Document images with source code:
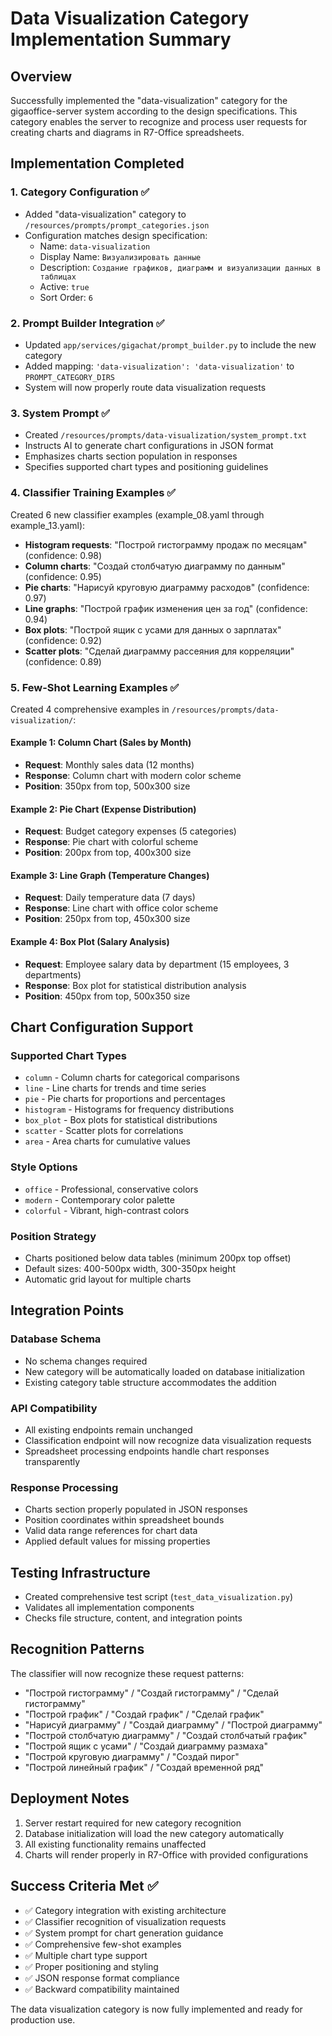 # Data Visualization Category Implementation Summary

## Overview
Successfully implemented the "data-visualization" category for the gigaoffice-server system according to the design specifications. This category enables the server to recognize and process user requests for creating charts and diagrams in R7-Office spreadsheets.

## Implementation Completed

### 1. Category Configuration ✅
- Added "data-visualization" category to `/resources/prompts/prompt_categories.json`
- Configuration matches design specification:
  - Name: `data-visualization`
  - Display Name: `Визуализировать данные`
  - Description: `Создание графиков, диаграмм и визуализации данных в таблицах`
  - Active: `true`
  - Sort Order: `6`

### 2. Prompt Builder Integration ✅
- Updated `app/services/gigachat/prompt_builder.py` to include the new category
- Added mapping: `'data-visualization': 'data-visualization'` to `PROMPT_CATEGORY_DIRS`
- System will now properly route data visualization requests

### 3. System Prompt ✅
- Created `/resources/prompts/data-visualization/system_prompt.txt`
- Instructs AI to generate chart configurations in JSON format
- Emphasizes charts section population in responses
- Specifies supported chart types and positioning guidelines

### 4. Classifier Training Examples ✅
Created 6 new classifier examples (example_08.yaml through example_13.yaml):
- **Histogram requests**: "Построй гистограмму продаж по месяцам" (confidence: 0.98)
- **Column charts**: "Создай столбчатую диаграмму по данным" (confidence: 0.95)
- **Pie charts**: "Нарисуй круговую диаграмму расходов" (confidence: 0.97)
- **Line graphs**: "Построй график изменения цен за год" (confidence: 0.94)
- **Box plots**: "Построй ящик с усами для данных о зарплатах" (confidence: 0.92)
- **Scatter plots**: "Сделай диаграмму рассеяния для корреляции" (confidence: 0.89)

### 5. Few-Shot Learning Examples ✅
Created 4 comprehensive examples in `/resources/prompts/data-visualization/`:

#### Example 1: Column Chart (Sales by Month)
- **Request**: Monthly sales data (12 months)
- **Response**: Column chart with modern color scheme
- **Position**: 350px from top, 500x300 size

#### Example 2: Pie Chart (Expense Distribution)
- **Request**: Budget category expenses (5 categories)
- **Response**: Pie chart with colorful scheme
- **Position**: 200px from top, 400x300 size

#### Example 3: Line Graph (Temperature Changes)
- **Request**: Daily temperature data (7 days)
- **Response**: Line chart with office color scheme
- **Position**: 250px from top, 450x300 size

#### Example 4: Box Plot (Salary Analysis)
- **Request**: Employee salary data by department (15 employees, 3 departments)
- **Response**: Box plot for statistical distribution analysis
- **Position**: 450px from top, 500x350 size

## Chart Configuration Support

### Supported Chart Types
- `column` - Column charts for categorical comparisons
- `line` - Line charts for trends and time series
- `pie` - Pie charts for proportions and percentages
- `histogram` - Histograms for frequency distributions
- `box_plot` - Box plots for statistical distributions
- `scatter` - Scatter plots for correlations
- `area` - Area charts for cumulative values

### Style Options
- `office` - Professional, conservative colors
- `modern` - Contemporary color palette
- `colorful` - Vibrant, high-contrast colors

### Position Strategy
- Charts positioned below data tables (minimum 200px top offset)
- Default sizes: 400-500px width, 300-350px height
- Automatic grid layout for multiple charts

## Integration Points

### Database Schema
- No schema changes required
- New category will be automatically loaded on database initialization
- Existing category table structure accommodates the addition

### API Compatibility
- All existing endpoints remain unchanged
- Classification endpoint will now recognize data visualization requests
- Spreadsheet processing endpoints handle chart responses transparently

### Response Processing
- Charts section properly populated in JSON responses
- Position coordinates within spreadsheet bounds
- Valid data range references for chart data
- Applied default values for missing properties

## Testing Infrastructure
- Created comprehensive test script (`test_data_visualization.py`)
- Validates all implementation components
- Checks file structure, content, and integration points

## Recognition Patterns
The classifier will now recognize these request patterns:
- "Построй гистограмму" / "Создай гистограмму" / "Сделай гистограмму"
- "Построй график" / "Создай график" / "Сделай график"
- "Нарисуй диаграмму" / "Создай диаграмму" / "Построй диаграмму"
- "Построй столбчатую диаграмму" / "Создай столбчатый график"
- "Построй ящик с усами" / "Создай диаграмму размаха"
- "Построй круговую диаграмму" / "Создай пирог"
- "Построй линейный график" / "Создай временной ряд"

## Deployment Notes
1. Server restart required for new category recognition
2. Database initialization will load the new category automatically
3. All existing functionality remains unaffected
4. Charts will render properly in R7-Office with provided configurations

## Success Criteria Met ✅
- ✅ Category integration with existing architecture
- ✅ Classifier recognition of visualization requests
- ✅ System prompt for chart generation guidance
- ✅ Comprehensive few-shot examples
- ✅ Multiple chart type support
- ✅ Proper positioning and styling
- ✅ JSON response format compliance
- ✅ Backward compatibility maintained

The data visualization category is now fully implemented and ready for production use.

TRY IT: Please repeat the records above exactly, omitting any pictures they contain.

TASK RESULT:
 # Data Visualization Category Implementation Summary

## Overview
Successfully implemented the "data-visualization" category for the gigaoffice-server system according to the design specifications. This category enables the server to recognize and process user requests for creating charts and diagrams in R7-Office spreadsheets.

## Implementation Completed

### 1. Category Configuration ✅
- Added "data-visualization" category to `/resources/prompts/prompt_categories.json`
- Configuration matches design specification:
  - Name: `data-visualization`
  - Display Name: `Визуализировать данные`
  - Description: `Создание графиков, диаграмм и визуализации данных в таблицах`
  - Active: `true`
  - Sort Order: `6`

### 2. Prompt Builder Integration ✅
- Updated `app/services/gigachat/prompt_builder.py` to include the new category
- Added mapping: `'data-visualization': 'data-visualization'` to `PROMPT_CATEGORY_DIRS`
- System will now properly route data visualization requests

### 3. System Prompt ✅
- Created `/resources/prompts/data-visualization/system_prompt.txt`
- Instructs AI to generate chart configurations in JSON format
- Emphasizes charts section population in responses
- Specifies supported chart types and positioning guidelines

### 4. Classifier Training Examples ✅
Created 6 new classifier examples (example_08.yaml through example_13.yaml):
- **Histogram requests**: "Построй гистограмму продаж по месяцам" (confidence: 0.98)
- **Column charts**: "Создай столбчатую диаграмму по данным" (confidence: 0.95)
- **Pie charts**: "Нарисуй круговую диаграмму расходов" (confidence: 0.97)
- **Line graphs**: "Построй график изменения цен за год" (confidence: 0.94)
- **Box plots**: "Построй ящик с усами для данных о зарплатах" (confidence: 0.92)
- **Scatter plots**: "Сделай диаграмму рассеяния для корреляции" (confidence: 0.89)

### 5. Few-Shot Learning Examples ✅
Created 4 comprehensive examples in `/resources/prompts/data-visualization/`:

#### Example 1: Column Chart (Sales by Month)
- **Request**: Monthly sales data (12 months)
- **Response**: Column chart with modern color scheme
- **Position**: 350px from top, 500x300 size

#### Example 2: Pie Chart (Expense Distribution)
- **Request**: Budget category expenses (5 categories)
- **Response**: Pie chart with colorful scheme
- **Position**: 200px from top, 400x300 size

#### Example 3: Line Graph (Temperature Changes)
- **Request**: Daily temperature data (7 days)
- **Response**: Line chart with office color scheme
- **Position**: 250px from top, 450x300 size

#### Example 4: Box Plot (Salary Analysis)
- **Request**: Employee salary data by department (15 employees, 3 departments)
- **Response**: Box plot for statistical distribution analysis
- **Position**: 450px from top, 500x350 size

## Chart Configuration Support

### Supported Chart Types
- `column` - Column charts for categorical comparisons
- `line` - Line charts for trends and time series
- `pie` - Pie charts for proportions and percentages
- `histogram` - Histograms for frequency distributions
- `box_plot` - Box plots for statistical distributions
- `scatter` - Scatter plots for correlations
- `area` - Area charts for cumulative values

### Style Options
- `office` - Professional, conservative colors
- `modern` - Contemporary color palette
- `colorful` - Vibrant, high-contrast colors

### Position Strategy
- Charts positioned below data tables (minimum 200px top offset)
- Default sizes: 400-500px width, 300-350px height
- Automatic grid layout for multiple charts

## Integration Points

### Database Schema
- No schema changes required
- New category will be automatically loaded on database initialization
- Existing category table structure accommodates the addition

### API Compatibility
- All existing endpoints remain unchanged
- Classification endpoint will now recognize data visualization requests
- Spreadsheet processing endpoints handle chart responses transparently

### Response Processing
- Charts section properly populated in JSON responses
- Position coordinates within spreadsheet bounds
- Valid data range references for chart data
- Applied default values for missing properties

## Testing Infrastructure
- Created comprehensive test script (`test_data_visualization.py`)
- Validates all implementation components
- Checks file structure, content, and integration points

## Recognition Patterns
The classifier will now recognize these request patterns:
- "Построй гистограмму" / "Создай гистограмму" / "Сделай гистограмму"
- "Построй график" / "Создай график" / "Сделай график"
- "Нарисуй диаграмму" / "Создай диаграмму" / "Построй диаграмму"
- "Построй столбчатую диаграмму" / "Создай столбчатый график"
- "Построй ящик с усами" / "Создай диаграмму размаха"
- "Построй круговую диаграмму" / "Создай пирог"
- "Построй линейный график" / "Создай временной ряд"

## Deployment Notes
1. Server restart required for new category recognition
2. Database initialization will load the new category automatically
3. All existing functionality remains unaffected
4. Charts will render properly in R7-Office with provided configurations

## Success Criteria Met ✅
- ✅ Category integration with existing architecture
- ✅ Classifier recognition of visualization requests
- ✅ System prompt for chart generation guidance
- ✅ Comprehensive few-shot examples
- ✅ Multiple chart type support
- ✅ Proper positioning and styling
- ✅ JSON response format compliance
- ✅ Backward compatibility maintained

The data visualization category is now fully implemented and ready for production use.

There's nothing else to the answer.